I don't understand the advantage of this from a physics point of view. Force is force, right? Normally when I compute the force of a hammer I multiply the velocity and the weight (mass). How is the deadblow hammer any different?
 A: A hammer delivers an impulse (i.e., a change in momentum, calculated as the integral of force over time, https://en.wikipedia.org/wiki/Impulse_%28physics%29) to its target.  In the case of a hard, rigid hammer striking a hard, rigid surface, the impulse will be a relatively large force delivered for a relatively short duration.
A mallet (including the dead-blow mallet, described in your question) is designed to deliver the same impulse as a lesser force over a longer period of time.
The difference lies in where the energy is going to be absorbed when you strike a piece of wood---say, part of a piece of fine furniture that you are building.  The collision is going to be mostly inelastic in either case.
I don't know the physics---I'm not a physicist---but my gut reaction is that the extreme force delivered by the hammer will cause a lot of stress in the wood right at the point of contact, and that the wooden surface is likely to be permanently deformed.  Part of the hammer's kinetic energy therefore will be absorbed in the damage site.
I'm guessing that with the mallet, the lesser force and the longer time interval mean that more of the hammer's energy will go into accelerating the whole piece of wood and, ultimately will be absorbed by friction in the joint that you are trying to pound closed.
Sorry, but I don't know how to model the situation with mathematics.  I'm thinking that there would be stress and strain tensors---way over my head.
A: The hammer can be thought as a mean to deliver enough energy to the nail to deform the underlying material and let it penetrate deeper. 
Ideally, all the energy the hammer gets from your arm as kinetic energy is transferred to the material and results in its (hopefully) permanent deformation, but as always, that's not the case in practice. 
What should be a totally anelastic collision (e.g. your hammer should stay on the nail after the impact) is instead slightly elastic: part of the kinetic energy is not used for the deformation, thus some of the hammer momentum "comes back" as a recoil. 
While in a normal hammer this remaining momentum is transferred back to the entire tool, if you fill the mallet with sand or with something which can move independently from the rest of the hammer, part of this momentum is transferred to this detached mass which thus recoils instead of your hammer, leaving less momentum for the bouncing of the rest of the tool.

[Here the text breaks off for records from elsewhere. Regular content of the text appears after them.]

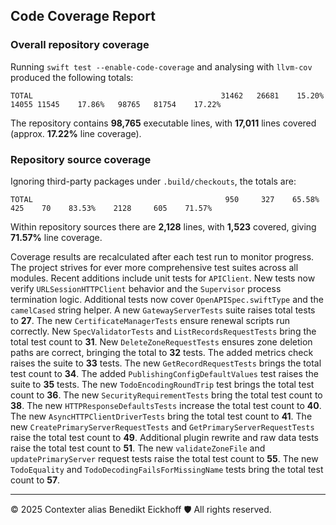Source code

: ## Code Coverage Report

### Overall repository coverage

Running `swift test --enable-code-coverage` and analysing with `llvm-cov` produced the following totals:

```
TOTAL                                          31462   26681    15.20%   14055 11545    17.86%   98765   81754    17.22%
```

The repository contains **98,765** executable lines, with **17,011** lines covered (approx. **17.22%** line coverage).

### Repository source coverage

Ignoring third-party packages under `.build/checkouts`, the totals are:

```
TOTAL                                           950     327    65.58%     425    70    83.53%    2128     605    71.57%
```

Within repository sources there are **2,128** lines, with **1,523** covered, giving **71.57%** line coverage.

Coverage results are recalculated after each test run to monitor progress. The project strives for ever more comprehensive test suites across all modules. Recent additions include unit tests for ``APIClient``. New tests now verify ``URLSessionHTTPClient`` behavior and the ``Supervisor`` process termination logic.
Additional tests now cover ``OpenAPISpec.swiftType`` and the ``camelCased`` string helper. A new ``GatewayServerTests`` suite raises total tests to **27**.
The new ``CertificateManagerTests`` ensure renewal scripts run correctly.
New ``SpecValidatorTests`` and ``ListRecordsRequestTests`` bring the total test count to **31**.
New ``DeleteZoneRequestTests`` ensures zone deletion paths are correct, bringing the total to **32** tests.
The added metrics check raises the suite to **33** tests.
The new ``GetRecordRequestTests`` brings the total test count to **34**.
The added ``PublishingConfigDefaultValues`` test raises the suite to **35** tests.
The new ``TodoEncodingRoundTrip`` test brings the total test count to **36**.
The new ``SecurityRequirementTests`` bring the total test count to **38**.
The new ``HTTPResponseDefaultsTests`` increase the total test count to **40**.
The new ``AsyncHTTPClientDriverTests`` bring the total test count to **41**.
The new ``CreatePrimaryServerRequestTests`` and ``GetPrimaryServerRequestTests`` raise the total test count to **49**.
Additional plugin rewrite and raw data tests raise the total test count to **51**.
The new ``validateZoneFile`` and ``updatePrimaryServer`` request tests raise the total test count to **55**.
The new ``TodoEquality`` and ``TodoDecodingFailsForMissingName`` tests bring the total test count to **57**.

---
© 2025 Contexter alias Benedikt Eickhoff 🛡️ All rights reserved.
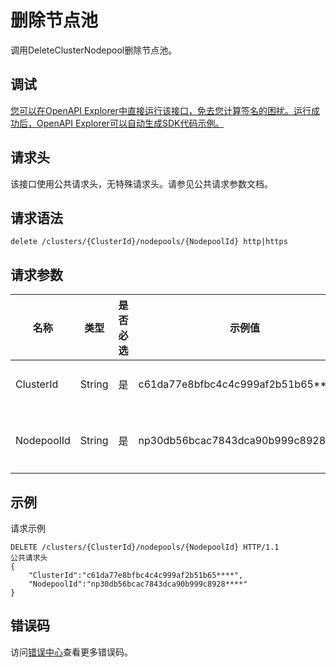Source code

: # 删除节点池

调用DeleteClusterNodepool删除节点池。

## 调试

[您可以在OpenAPI Explorer中直接运行该接口，免去您计算签名的困扰。运行成功后，OpenAPI Explorer可以自动生成SDK代码示例。](https://api.aliyun.com/#product=CS&api=DeleteClusterNodepool&type=ROA&version=2015-12-15)

## 请求头

该接口使用公共请求头，无特殊请求头。请参见公共请求参数文档。

## 请求语法

```
delete /clusters/{ClusterId}/nodepools/{NodepoolId} http|https
```

## 请求参数

|名称|类型|是否必选|示例值|描述|
|--|--|----|---|--|
|ClusterId|String|是|c61da77e8bfbc4c4c999af2b51b65\*\*\*\*|集群ID。 |
|NodepoolId|String|是|np30db56bcac7843dca90b999c8928\*\*\*\*|节点池ID。 |

## 示例

请求示例

```
DELETE /clusters/{ClusterId}/nodepools/{NodepoolId} HTTP/1.1
公共请求头
{
    "ClusterId":"c61da77e8bfbc4c4c999af2b51b65****",
    "NodepoolId":"np30db56bcac7843dca90b999c8928****"
}
```

## 错误码

访问[错误中心](https://error-center.aliyun.com/status/product/CS)查看更多错误码。


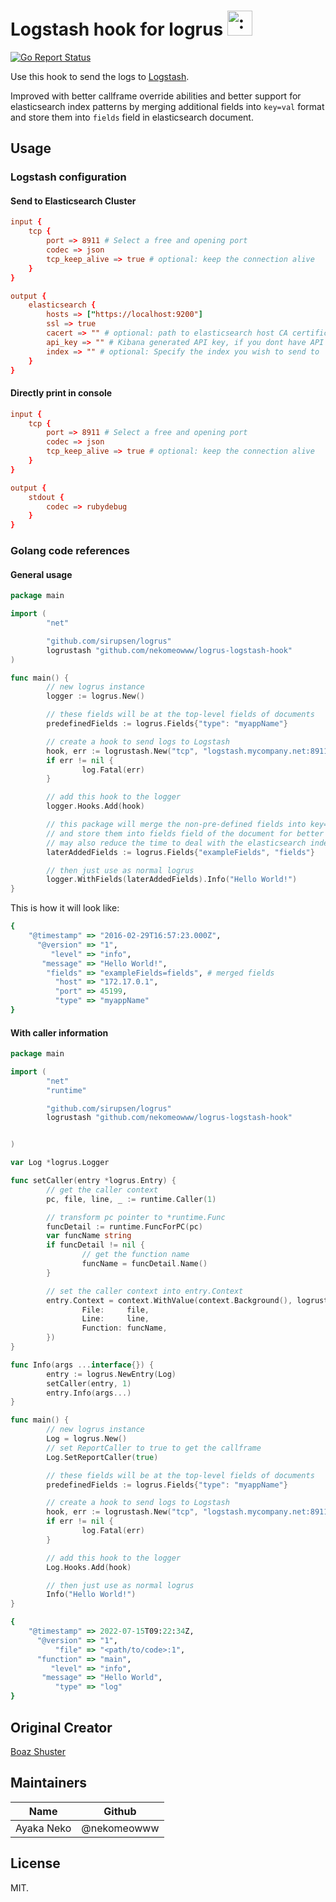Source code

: # Logstash hook for logrus <img src="http://i.imgur.com/hTeVwmJ.png" width="40" height="40" alt=":walrus:" class="emoji" title=":walrus:" />

[![Go Report Status](https://goreportcard.com/badge/github.com/nekomeowww/logrus-logstash-hook)](https://goreportcard.com/report/github.com/nekomeowww/logrus-logstash-hook)

Use this hook to send the logs to [Logstash](https://www.elastic.co/products/logstash).

Improved with better callframe override abilities and better support for elasticsearch index patterns by merging additional fields into `key=val` format and store them into `fields` field in elasticsearch document.

## Usage

### Logstash configuration

#### Send to Elasticsearch Cluster

```conf
input {
    tcp {
        port => 8911 # Select a free and opening port
        codec => json
        tcp_keep_alive => true # optional: keep the connection alive
    }
}

output {
    elasticsearch {
        hosts => ["https://localhost:9200"]
        ssl => true
        cacert => "" # optional: path to elasticsearch host CA certificates, such as /etc/logstash/certs/ca.crt
        api_key => "" # Kibana generated API key, if you dont have API key configurated, use username and password instead
        index => "" # optional: Specify the index you wish to send to
    }
}
```

#### Directly print in console

```conf
input {
    tcp {
        port => 8911 # Select a free and opening port
        codec => json
        tcp_keep_alive => true # optional: keep the connection alive
    }
}

output {
    stdout {
        codec => rubydebug
    }
}
```

### Golang code references

#### General usage

```go
package main

import (
        "net"

        "github.com/sirupsen/logrus"
        logrustash "github.com/nekomeowww/logrus-logstash-hook"
)

func main() {
        // new logrus instance
        logger := logrus.New()

        // these fields will be at the top-level fields of documents
        predefinedFields := logrus.Fields{"type": "myappName"}

        // create a hook to send logs to Logstash
        hook, err := logrustash.New("tcp", "logstash.mycompany.net:8911", logrustash.DefaultFormatter(predefinedFields))
        if err != nil {
                log.Fatal(err)
        }

        // add this hook to the logger
        logger.Hooks.Add(hook)

        // this package will merge the non-pre-defined fields into key=val format,
        // and store them into fields field of the document for better elasticsearch compatibility,
        // may also reduce the time to deal with the elasticsearch index template
        laterAddedFields := logrus.Fields{"exampleFields", "fields"}

        // then just use as normal logrus
        logger.WithFields(laterAddedFields).Info("Hello World!")
}
```

This is how it will look like:

```ruby
{
    "@timestamp" => "2016-02-29T16:57:23.000Z",
      "@version" => "1",
         "level" => "info",
       "message" => "Hello World!",
        "fields" => "exampleFields=fields", # merged fields
          "host" => "172.17.0.1",
          "port" => 45199,
          "type" => "myappName"
}
```

#### With caller information

```go
package main

import (
        "net"
        "runtime"

        "github.com/sirupsen/logrus"
        logrustash "github.com/nekomeowww/logrus-logstash-hook"


)

var Log *logrus.Logger

func setCaller(entry *logrus.Entry) {
        // get the caller context
        pc, file, line, _ := runtime.Caller(1)

        // transform pc pointer to *runtime.Func
        funcDetail := runtime.FuncForPC(pc)
        var funcName string
        if funcDetail != nil {
                // get the function name
                funcName = funcDetail.Name()
        }

        // set the caller context into entry.Context
        entry.Context = context.WithValue(context.Background(), logrustash.ContextKeyRuntimeCaller, &runtime.Frame{
                File:     file,
                Line:     line,
                Function: funcName,
        })
}

func Info(args ...interface{}) {
        entry := logrus.NewEntry(Log)
        setCaller(entry, 1)
        entry.Info(args...)
}

func main() {
        // new logrus instance
        Log = logrus.New()
        // set ReportCaller to true to get the callframe
        Log.SetReportCaller(true)

        // these fields will be at the top-level fields of documents
        predefinedFields := logrus.Fields{"type": "myappName"}

        // create a hook to send logs to Logstash
        hook, err := logrustash.New("tcp", "logstash.mycompany.net:8911", logrustash.DefaultFormatter(predefinedFields))
        if err != nil {
                log.Fatal(err)
        }

        // add this hook to the logger
        Log.Hooks.Add(hook)

        // then just use as normal logrus
        Info("Hello World!")
}
```

```ruby
{
    "@timestamp" => 2022-07-15T09:22:34Z,
      "@version" => "1",
          "file" => "<path/to/code>:1",
      "function" => "main",
         "level" => "info",
       "message" => "Hello World",
          "type" => "log"
}
```

## Original Creator

[Boaz Shuster](https://github.com/bshuster-repo)

## Maintainers

Name         | Github         |
------------ | -------------- |
Ayaka Neko   | @nekomeowww    |

## License

MIT.
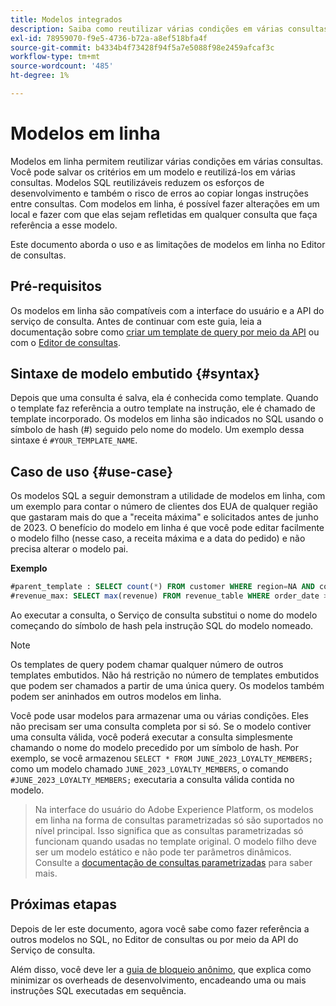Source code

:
 ```yaml
---
title: Modelos integrados
description: Saiba como reutilizar várias condições em várias consultas com modelos em linha.
exl-id: 78959070-f9e5-4736-b72a-a8ef518bfa4f
source-git-commit: b4334b4f73428f94f5a7e5088f98e2459afcaf3c
workflow-type: tm+mt
source-wordcount: '485'
ht-degree: 1%

---
```


# Modelos em linha

Modelos em linha permitem reutilizar várias condições em várias consultas. Você pode salvar os critérios em um modelo e reutilizá-los em várias consultas. Modelos SQL reutilizáveis reduzem os esforços de desenvolvimento e também o risco de erros ao copiar longas instruções entre consultas. Com modelos em linha, é possível fazer alterações em um local e fazer com que elas sejam refletidas em qualquer consulta que faça referência a esse modelo.

Este documento aborda o uso e as limitações de modelos em linha no Editor de consultas.

## Pré-requisitos

Os modelos em linha são compatíveis com a interface do usuário e a API do serviço de consulta. Antes de continuar com este guia, leia a documentação sobre como [criar um template de query por meio da API](../api/query-templates.md#create-a-query-template) ou com o [Editor de consultas](../ui/user-guide.md#query-authoring).

## Sintaxe de modelo embutido {#syntax}

Depois que uma consulta é salva, ela é conhecida como template. Quando o template faz referência a outro template na instrução, ele é chamado de template incorporado. Os modelos em linha são indicados no SQL usando o símbolo de hash (#) seguido pelo nome do modelo. Um exemplo dessa sintaxe é `#YOUR_TEMPLATE_NAME`.

## Caso de uso {#use-case}

Os modelos SQL a seguir demonstram a utilidade de modelos em linha, com um exemplo para contar o número de clientes dos EUA de qualquer região que gastaram mais do que a &quot;receita máxima&quot; e solicitados antes de junho de 2023. O benefício do modelo em linha é que você pode editar facilmente o modelo filho (nesse caso, a receita máxima e a data do pedido) e não precisa alterar o modelo pai.

**Exemplo**

```sql
#parent_template : SELECT count(*) FROM customer WHERE region=NA AND country=US AND revenue > #revenue_max
#revenue_max: SELECT max(revenue) FROM revenue_table WHERE order_date > '01-06-2023'
```

Ao executar a consulta, o Serviço de consulta substitui o nome do modelo começando do símbolo de hash pela instrução SQL do modelo nomeado.

>[!NOTE]
>
>Os templates de query podem chamar qualquer número de outros templates embutidos. Não há restrição no número de templates embutidos que podem ser chamados a partir de uma única query. Os modelos também podem ser aninhados em outros modelos em linha.

Você pode usar modelos para armazenar uma ou várias condições. Eles não precisam ser uma consulta completa por si só. Se o modelo contiver uma consulta válida, você poderá executar a consulta simplesmente chamando o nome do modelo precedido por um símbolo de hash. Por exemplo, se você armazenou `SELECT * FROM JUNE_2023_LOYALTY_MEMBERS;` como um modelo chamado `JUNE_2023_LOYALTY_MEMBERS`, o comando  `#JUNE_2023_LOYALTY_MEMBERS;` executaria a consulta válida contida no modelo.

>
>
>Na interface do usuário do Adobe Experience Platform, os modelos em linha na forma de consultas parametrizadas só são suportados no nível principal. Isso significa que as consultas parametrizadas só funcionam quando usadas no template original. O modelo filho deve ser um modelo estático e não pode ter parâmetros dinâmicos. Consulte a [documentação de consultas parametrizadas](../ui/parameterized-queries.md) para saber mais.

## Próximas etapas

Depois de ler este documento, agora você sabe como fazer referência a outros modelos no SQL, no Editor de consultas ou por meio da API do Serviço de consulta.

Além disso, você deve ler a [guia de bloqueio anônimo](./anonymous-block.md), que explica como minimizar os overheads de desenvolvimento, encadeando uma ou mais instruções SQL executadas em sequência.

The principle is the same used in large cannons: the barrel is detached from the rest of the weapon to let it recoil without displacing the whole cannon. 
Another way you can figure it: take a plastic bottle full of sand (but water should work as well) and drop it, you'll see that the bouncing is heavily dampened by the recoiling of its contents, that you should see going around and markedly "jump" notwithstanding the movement of the bottle which contains them.